All Unicode structural data is now produced from vendored standards:
-
Unicode UCD:
-
Blocks.txt
- Scripts.txt
- ISO-15924 registry
A deterministic generator:
scripts/generate_unicode_tables.py
produces:
src/fontshow/ontology/unicode_tables.py
This module is now the single source of truth for Unicode data.
Architectural invariants¶
- Unicode data MUST NOT be handwritten in runtime modules.
- Runtime code MUST NOT derive Unicode structural tables.
- All Unicode ontology changes occur via regeneration.
- Generated files MUST NOT be manually edited.
- unicode_tables.py represents a frozen snapshot of Unicode semantics.
Data layers¶
Unicode Standard
↓
Vendored datasets
↓
Generator
↓
unicode_tables.py ← authoritative ontology
↓
Runtime inference
Consequences¶
Positive¶
- deterministic Unicode behavior
- auditability against standards
- simplified inference reasoning
- elimination of duplicated tables
- stable future refactors
Negative¶
- regeneration step required when upgrading Unicode version
- generator becomes critical infrastructure
Migration¶
Implemented in two commits:
-
Commit 1: Introduced generator, ISO normalization, and dual-source bridge.
-
Commit 2: Removed legacy tables and runtime derivations. unicode_tables.py became authoritative.
Future Work¶
Language inference redesign (Step 1) depends on this invariant.

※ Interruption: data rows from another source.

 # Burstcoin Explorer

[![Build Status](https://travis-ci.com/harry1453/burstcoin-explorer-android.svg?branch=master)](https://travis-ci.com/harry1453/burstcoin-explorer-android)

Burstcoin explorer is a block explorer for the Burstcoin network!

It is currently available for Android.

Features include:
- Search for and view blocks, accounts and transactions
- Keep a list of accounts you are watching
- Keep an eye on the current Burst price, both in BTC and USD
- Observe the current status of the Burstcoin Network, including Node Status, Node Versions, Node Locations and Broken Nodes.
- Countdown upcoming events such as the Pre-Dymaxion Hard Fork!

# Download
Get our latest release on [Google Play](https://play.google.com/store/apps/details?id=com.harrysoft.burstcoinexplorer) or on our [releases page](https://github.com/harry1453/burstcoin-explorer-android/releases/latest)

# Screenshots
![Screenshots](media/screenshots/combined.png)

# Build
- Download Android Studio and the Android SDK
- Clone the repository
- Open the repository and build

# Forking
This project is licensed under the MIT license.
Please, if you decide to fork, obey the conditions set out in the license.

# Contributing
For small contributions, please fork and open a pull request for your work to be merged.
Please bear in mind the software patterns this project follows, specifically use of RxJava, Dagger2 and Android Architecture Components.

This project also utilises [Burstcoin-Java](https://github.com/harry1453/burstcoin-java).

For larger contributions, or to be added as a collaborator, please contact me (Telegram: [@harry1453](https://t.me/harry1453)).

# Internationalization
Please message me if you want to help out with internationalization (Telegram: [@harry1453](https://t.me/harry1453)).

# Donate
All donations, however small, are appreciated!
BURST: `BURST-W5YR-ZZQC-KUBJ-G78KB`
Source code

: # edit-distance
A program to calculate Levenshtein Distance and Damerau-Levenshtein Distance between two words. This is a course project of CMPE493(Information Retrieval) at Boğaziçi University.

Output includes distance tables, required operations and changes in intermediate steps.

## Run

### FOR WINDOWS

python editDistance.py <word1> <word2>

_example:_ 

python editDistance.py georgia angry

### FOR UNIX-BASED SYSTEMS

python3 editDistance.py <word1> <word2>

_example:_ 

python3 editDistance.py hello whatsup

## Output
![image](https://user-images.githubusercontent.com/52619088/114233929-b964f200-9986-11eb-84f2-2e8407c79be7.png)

Script-Gated Language Inference (Follow-up Rule)¶
Language inference operates under a script-authoritative model.
Language inference no longer derives languages from Unicode blocks. Scripts are mandatory evidence.
When charset-derived script inference produces a non-empty set of scripts, candidate languages MUST be restricted to languages whose primary script belongs to the inferred script set.
Formally:
LANGUAGE_PRIMARY_SCRIPT(language) ∈ inferred_scripts
This rule applies only to charset-derived inference.
Symbolic fonts (emoji, icon, or symbol fonts) may produce no inferred scripts; in this case the script gate is intentionally disabled and legacy permissive behavior is retained.
Canonical Latin fallback is now defined in terms of inferred scripts (LATN-only) rather than Unicode block presence.
Future inference sources (e.g., name-based heuristics) may adopt the same constraint but require separate evaluation.